Carlson, of course, seized upon the comments in his show later that night.

“Former British prime minister Boris Johnson rolled, sashayed into Washington yesterday,” Carlson began. He said that he’d invited Johnson on the program only to learn, a few hours beforehand, that Johnson was going to pass. Carlson framed this as: “Boris Johnson, reputed to be the smartest leader of any English-speaking country in the world, did not want to publicly defend his position on Ukraine. He was afraid to take questions about it.”

Then he showed a clip of Johnson’s comments.

“All these cowards in Washington are afraid of this show, Boris Johnson said derisively,” Carlson said. “Yet somehow he never mentioned that he is one of them.”

Carlson, understandably, framed this as being a function of timidity, instead of a function of dismissiveness. And to support the idea that Johnson was afraid, he suggested that Johnson was “trying to sell lawmakers on a new world war.”

“Millions would die in the war that Boris Johnson is promoting,” Carlson claimed at one point. “The public has a right to know. Why are we doing this before it starts? And as you can probably tell, it looks like it’s starting very soon.” He added that there’s “no popular support in this country or in any country in Europe for what Boris Johnson is now pushing.”

This is how it works. Carlson casts Johnson as part of The Elite and, specifically, as someone who wants a full-scale conflict between Russia and the West. There’s no validity to this; it’s just Carlson extrapolating out from a consensus position — we should support Ukraine militarily — to an imagined one.

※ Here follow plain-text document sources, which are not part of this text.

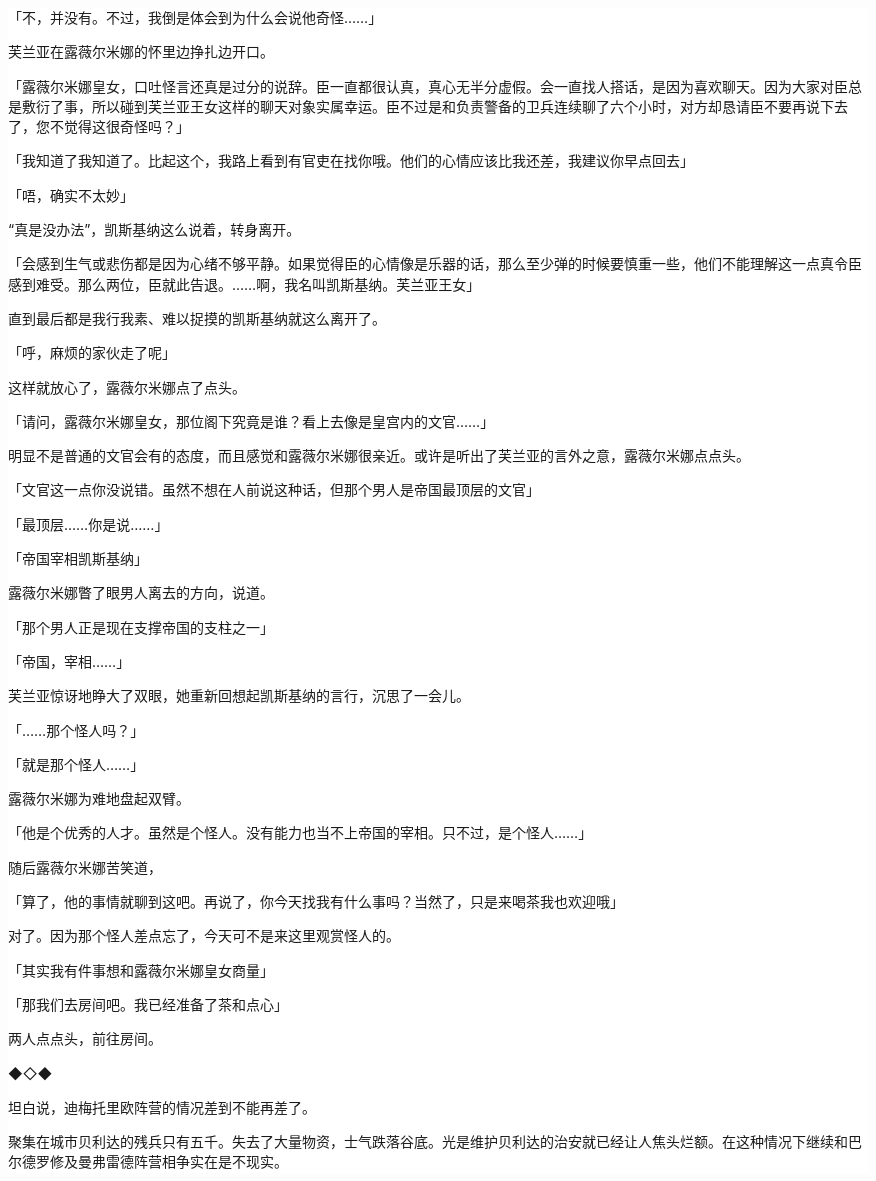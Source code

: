 「不，并没有。不过，我倒是体会到为什么会说他奇怪……」

芙兰亚在露薇尔米娜的怀里边挣扎边开口。

「露薇尔米娜皇女，口吐怪言还真是过分的说辞。臣一直都很认真，真心无半分虚假。会一直找人搭话，是因为喜欢聊天。因为大家对臣总是敷衍了事，所以碰到芙兰亚王女这样的聊天对象实属幸运。臣不过是和负责警备的卫兵连续聊了六个小时，对方却恳请臣不要再说下去了，您不觉得这很奇怪吗？」

「我知道了我知道了。比起这个，我路上看到有官吏在找你哦。他们的心情应该比我还差，我建议你早点回去」

「唔，确实不太妙」

“真是没办法”，凯斯基纳这么说着，转身离开。

「会感到生气或悲伤都是因为心绪不够平静。如果觉得臣的心情像是乐器的话，那么至少弹的时候要慎重一些，他们不能理解这一点真令臣感到难受。那么两位，臣就此告退。……啊，我名叫凯斯基纳。芙兰亚王女」

直到最后都是我行我素、难以捉摸的凯斯基纳就这么离开了。

「呼，麻烦的家伙走了呢」

这样就放心了，露薇尔米娜点了点头。

「请问，露薇尔米娜皇女，那位阁下究竟是谁？看上去像是皇宫内的文官……」

明显不是普通的文官会有的态度，而且感觉和露薇尔米娜很亲近。或许是听出了芙兰亚的言外之意，露薇尔米娜点点头。

「文官这一点你没说错。虽然不想在人前说这种话，但那个男人是帝国最顶层的文官」

「最顶层……你是说……」

「帝国宰相凯斯基纳」

露薇尔米娜瞥了眼男人离去的方向，说道。

「那个男人正是现在支撑帝国的支柱之一」

「帝国，宰相……」

芙兰亚惊讶地睁大了双眼，她重新回想起凯斯基纳的言行，沉思了一会儿。

「……那个怪人吗？」

「就是那个怪人……」

露薇尔米娜为难地盘起双臂。

「他是个优秀的人才。虽然是个怪人。没有能力也当不上帝国的宰相。只不过，是个怪人……」

随后露薇尔米娜苦笑道，

「算了，他的事情就聊到这吧。再说了，你今天找我有什么事吗？当然了，只是来喝茶我也欢迎哦」

对了。因为那个怪人差点忘了，今天可不是来这里观赏怪人的。

「其实我有件事想和露薇尔米娜皇女商量」

「那我们去房间吧。我已经准备了茶和点心」

两人点点头，前往房间。

◆◇◆

坦白说，迪梅托里欧阵营的情况差到不能再差了。

聚集在城市贝利达的残兵只有五千。失去了大量物资，士气跌落谷底。光是维护贝利达的治安就已经让人焦头烂额。在这种情况下继续和巴尔德罗修及曼弗雷德阵营相争实在是不现实。

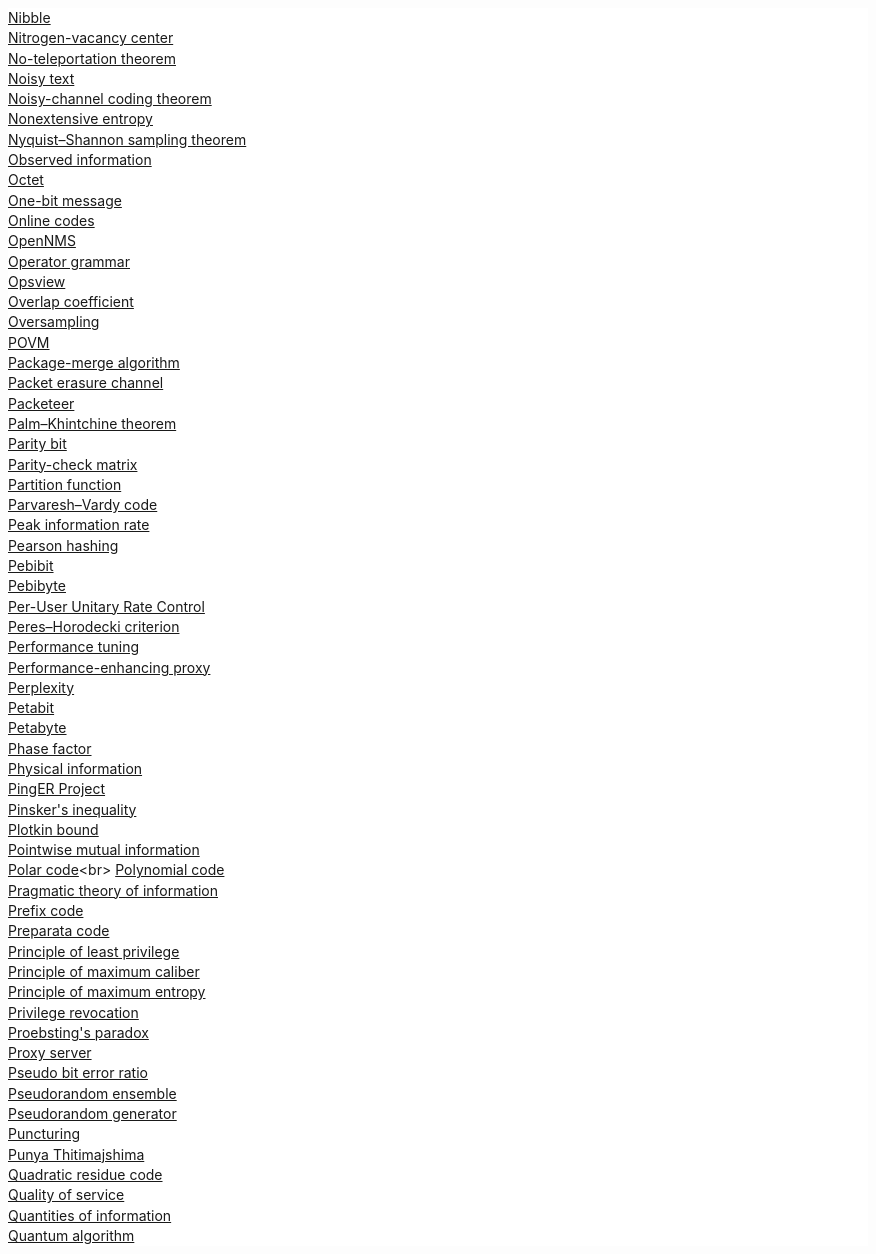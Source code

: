 [Nibble](https://en.wikipedia.org/wiki/Nibble)<br>
[Nitrogen-vacancy center](https://en.wikipedia.org/wiki/Nitrogen-vacancy_center)<br>
[No-teleportation theorem](https://en.wikipedia.org/wiki/No-teleportation_theorem)<br>
[Noisy text](https://en.wikipedia.org/wiki/Noisy_text)<br>
[Noisy-channel coding theorem](https://en.wikipedia.org/wiki/Noisy-channel_coding_theorem)<br>
[Nonextensive entropy](https://en.wikipedia.org/wiki/Nonextensive_entropy)<br>
[Nyquist–Shannon sampling theorem](https://en.wikipedia.org/wiki/Nyquist–Shannon_sampling_theorem)<br>
[Observed information](https://en.wikipedia.org/wiki/Observed_information)<br>
[Octet](https://en.wikipedia.org/wiki/Octet_(computing))<br>
[One-bit message](https://en.wikipedia.org/wiki/One-bit_message)<br>
[Online codes](https://en.wikipedia.org/wiki/Online_codes)<br>
[OpenNMS](https://en.wikipedia.org/wiki/OpenNMS)<br>
[Operator grammar](https://en.wikipedia.org/wiki/Operator_grammar)<br>
[Opsview](https://en.wikipedia.org/wiki/Opsview)<br>
[Overlap coefficient](https://en.wikipedia.org/wiki/Overlap_coefficient)<br>
[Oversampling](https://en.wikipedia.org/wiki/Oversampling)<br>
[POVM](https://en.wikipedia.org/wiki/POVM)<br>
[Package-merge algorithm](https://en.wikipedia.org/wiki/Package-merge_algorithm)<br>
[Packet erasure channel](https://en.wikipedia.org/wiki/Packet_erasure_channel)<br>
[Packeteer](https://en.wikipedia.org/wiki/Packeteer)<br>
[Palm–Khintchine theorem](https://en.wikipedia.org/wiki/Palm–Khintchine_theorem)<br>
[Parity bit](https://en.wikipedia.org/wiki/Parity_bit)<br>
[Parity-check matrix](https://en.wikipedia.org/wiki/Parity-check_matrix)<br>
[Partition function](https://en.wikipedia.org/wiki/Partition_function_(mathematics))<br>
[Parvaresh–Vardy code](https://en.wikipedia.org/wiki/Parvaresh–Vardy_code)<br>
[Peak information rate](https://en.wikipedia.org/wiki/Peak_information_rate)<br>
[Pearson hashing](https://en.wikipedia.org/wiki/Pearson_hashing)<br>
[Pebibit](https://en.wikipedia.org/wiki/Pebibit)<br>
[Pebibyte](https://en.wikipedia.org/wiki/Pebibyte)<br>
[Per-User Unitary Rate Control](https://en.wikipedia.org/wiki/Per-User_Unitary_Rate_Control)<br>
[Peres–Horodecki criterion](https://en.wikipedia.org/wiki/Peres–Horodecki_criterion)<br>
[Performance tuning](https://en.wikipedia.org/wiki/Performance_tuning)<br>
[Performance-enhancing proxy](https://en.wikipedia.org/wiki/Performance-enhancing_proxy)<br>
[Perplexity](https://en.wikipedia.org/wiki/Perplexity)<br>
[Petabit](https://en.wikipedia.org/wiki/Petabit)<br>
[Petabyte](https://en.wikipedia.org/wiki/Petabyte)<br>
[Phase factor](https://en.wikipedia.org/wiki/Phase_factor)<br>
[Physical information](https://en.wikipedia.org/wiki/Physical_information)<br>
[PingER Project](https://en.wikipedia.org/wiki/PingER_Project)<br>
[Pinsker's inequality](https://en.wikipedia.org/wiki/Pinsker's_inequality)<br>
[Plotkin bound](https://en.wikipedia.org/wiki/Plotkin_bound)<br>
[Pointwise mutual information](https://en.wikipedia.org/wiki/Pointwise_mutual_information)<br>
[Polar code](https://en.wikipedia.org/wiki/Polar_code_(coding_theory))<br>
[Polynomial code](https://en.wikipedia.org/wiki/Polynomial_code)<br>
[Pragmatic theory of information](https://en.wikipedia.org/wiki/Pragmatic_theory_of_information)<br>
[Prefix code](https://en.wikipedia.org/wiki/Prefix_code)<br>
[Preparata code](https://en.wikipedia.org/wiki/Preparata_code)<br>
[Principle of least privilege](https://en.wikipedia.org/wiki/Principle_of_least_privilege)<br>
[Principle of maximum caliber](https://en.wikipedia.org/wiki/Principle_of_maximum_caliber)<br>
[Principle of maximum entropy](https://en.wikipedia.org/wiki/Principle_of_maximum_entropy)<br>
[Privilege revocation](https://en.wikipedia.org/wiki/Privilege_revocation_(computing))<br>
[Proebsting's paradox](https://en.wikipedia.org/wiki/Proebsting's_paradox)<br>
[Proxy server](https://en.wikipedia.org/wiki/Proxy_server)<br>
[Pseudo bit error ratio](https://en.wikipedia.org/wiki/Pseudo_bit_error_ratio)<br>
[Pseudorandom ensemble](https://en.wikipedia.org/wiki/Pseudorandom_ensemble)<br>
[Pseudorandom generator](https://en.wikipedia.org/wiki/Pseudorandom_generator)<br>
[Puncturing](https://en.wikipedia.org/wiki/Puncturing)<br>
[Punya Thitimajshima](https://en.wikipedia.org/wiki/Punya_Thitimajshima)<br>
[Quadratic residue code](https://en.wikipedia.org/wiki/Quadratic_residue_code)<br>
[Quality of service](https://en.wikipedia.org/wiki/Quality_of_service)<br>
[Quantities of information](https://en.wikipedia.org/wiki/Quantities_of_information)<br>
[Quantum algorithm](https://en.wikipedia.org/wiki/Quantum_algorithm)<br>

He’s been offering similar warnings since the earliest days of the war. He or his guests warned that the conflict could lead to World War III on March 4, March 10, March 15, March 16, March 22, March 25 and March 28 of last year — and that was just March.

Johnson’s message was clear, even if off the cuff: There’s no reason to fear this guy. But Carlson’s response shows why so many people do. Carlson will claim that the worst possible thing will happen and that his opponents are participants in schemes that seek to ensure the worst possible outcomes for average Americans. He has invested years in stoking a sense among his viewers that wealthy political and business leaders are not only indifferent to them but actively hostile, and it’s trivial to simply slot new characters into this cabal. It’s a Ship of Theseus approach to fearmongering: The constituent elements aren’t even the point.

It’s made him the biggest force on the cable news channel that’s the biggest force in his political universe. And while Johnson is obviously right, it’s hard to imagine that his comments about Carlson will have the desired effect. Carlson’s talking to millions of people a night. Republicans are therefore more worried about what he might say than what Johnson already did.